**EXERCISE DESCRIPTION:** Beginning at the top of the material, repeat each line exactly, and stop once the line with "of complex values?" has been written.

RECORDS SUPPLIED section start

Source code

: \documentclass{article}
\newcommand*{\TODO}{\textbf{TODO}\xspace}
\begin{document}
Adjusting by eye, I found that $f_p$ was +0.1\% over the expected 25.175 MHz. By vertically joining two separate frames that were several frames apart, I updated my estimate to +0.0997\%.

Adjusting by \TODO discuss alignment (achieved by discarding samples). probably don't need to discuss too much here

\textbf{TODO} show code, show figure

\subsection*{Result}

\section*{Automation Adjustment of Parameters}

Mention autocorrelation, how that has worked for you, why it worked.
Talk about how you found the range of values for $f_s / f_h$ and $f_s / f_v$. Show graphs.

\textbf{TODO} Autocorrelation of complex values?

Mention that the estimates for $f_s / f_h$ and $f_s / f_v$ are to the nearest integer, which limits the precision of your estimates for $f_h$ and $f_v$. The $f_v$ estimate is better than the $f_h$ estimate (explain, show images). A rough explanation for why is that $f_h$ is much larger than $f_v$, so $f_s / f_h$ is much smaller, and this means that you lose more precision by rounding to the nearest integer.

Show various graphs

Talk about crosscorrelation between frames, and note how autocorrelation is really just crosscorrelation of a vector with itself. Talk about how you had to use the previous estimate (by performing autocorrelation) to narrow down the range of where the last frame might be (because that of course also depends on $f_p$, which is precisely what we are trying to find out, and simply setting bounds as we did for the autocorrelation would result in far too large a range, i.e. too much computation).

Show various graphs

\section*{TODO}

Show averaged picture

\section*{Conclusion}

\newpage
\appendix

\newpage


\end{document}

RECORDS SUPPLIED section end

**ANSWER TO THIS PROBLEM:**
Source code

: \documentclass{article}
\newcommand*{\TODO}{\textbf{TODO}\xspace}
\begin{document}
Adjusting by eye, I found that $f_p$ was +0.1\% over the expected 25.175 MHz. By vertically joining two separate frames that were several frames apart, I updated my estimate to +0.0997\%.

Adjusting by \TODO discuss alignment (achieved by discarding samples). probably don't need to discuss too much here

\textbf{TODO} show code, show figure

\subsection*{Result}

\section*{Automation Adjustment of Parameters}

Mention autocorrelation, how that has worked for you, why it worked.
Talk about how you found the range of values for $f_s / f_h$ and $f_s / f_v$. Show graphs.

\textbf{TODO} Autocorrelation of complex values?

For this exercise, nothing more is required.